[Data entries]

+--

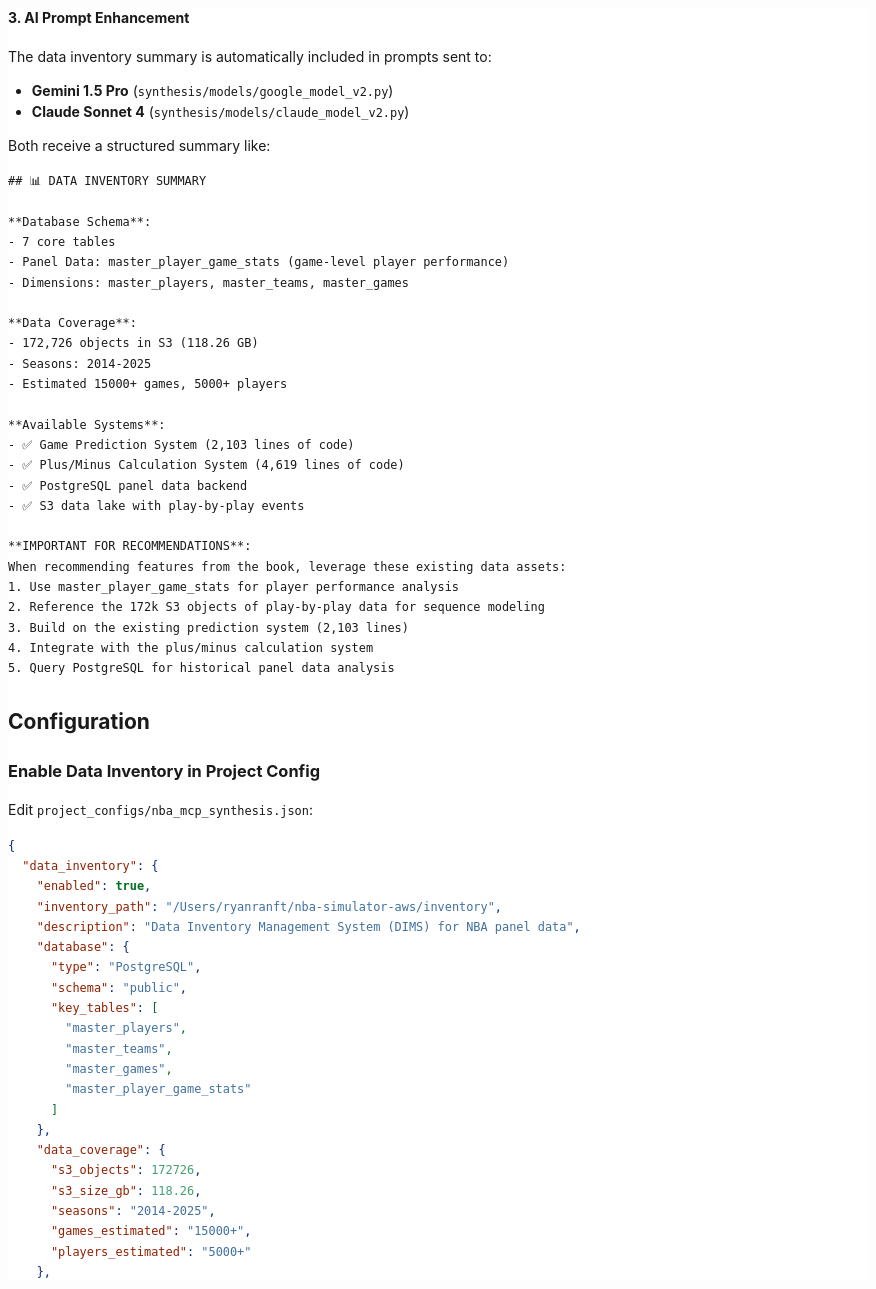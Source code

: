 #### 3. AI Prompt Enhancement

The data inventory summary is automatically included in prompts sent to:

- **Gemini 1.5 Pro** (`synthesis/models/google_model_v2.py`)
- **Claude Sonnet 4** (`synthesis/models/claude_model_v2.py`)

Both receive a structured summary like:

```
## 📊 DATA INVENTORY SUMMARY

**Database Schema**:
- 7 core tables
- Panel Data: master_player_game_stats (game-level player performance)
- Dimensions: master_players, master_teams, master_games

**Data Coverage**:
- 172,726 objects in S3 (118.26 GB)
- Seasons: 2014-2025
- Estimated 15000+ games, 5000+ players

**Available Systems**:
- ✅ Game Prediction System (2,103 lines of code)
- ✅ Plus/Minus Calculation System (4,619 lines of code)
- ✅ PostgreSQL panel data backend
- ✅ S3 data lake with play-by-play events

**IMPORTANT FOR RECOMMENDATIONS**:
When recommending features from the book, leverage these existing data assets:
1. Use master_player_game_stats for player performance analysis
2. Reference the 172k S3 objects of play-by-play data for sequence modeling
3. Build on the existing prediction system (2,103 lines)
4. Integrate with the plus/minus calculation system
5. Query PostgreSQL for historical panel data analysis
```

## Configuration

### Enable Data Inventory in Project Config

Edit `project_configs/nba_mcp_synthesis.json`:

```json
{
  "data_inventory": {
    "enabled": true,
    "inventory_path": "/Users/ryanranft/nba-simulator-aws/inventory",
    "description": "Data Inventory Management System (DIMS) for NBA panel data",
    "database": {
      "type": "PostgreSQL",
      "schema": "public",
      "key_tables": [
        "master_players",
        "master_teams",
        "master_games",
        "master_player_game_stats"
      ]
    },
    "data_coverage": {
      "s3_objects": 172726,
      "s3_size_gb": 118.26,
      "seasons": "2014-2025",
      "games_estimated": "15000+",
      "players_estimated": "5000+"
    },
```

+--

INSTRUCTIONS FOR THE TASK →
Say how many lines in the records contain the word "existing". Nothing but the number is required.

YOUR SOLUTION →
2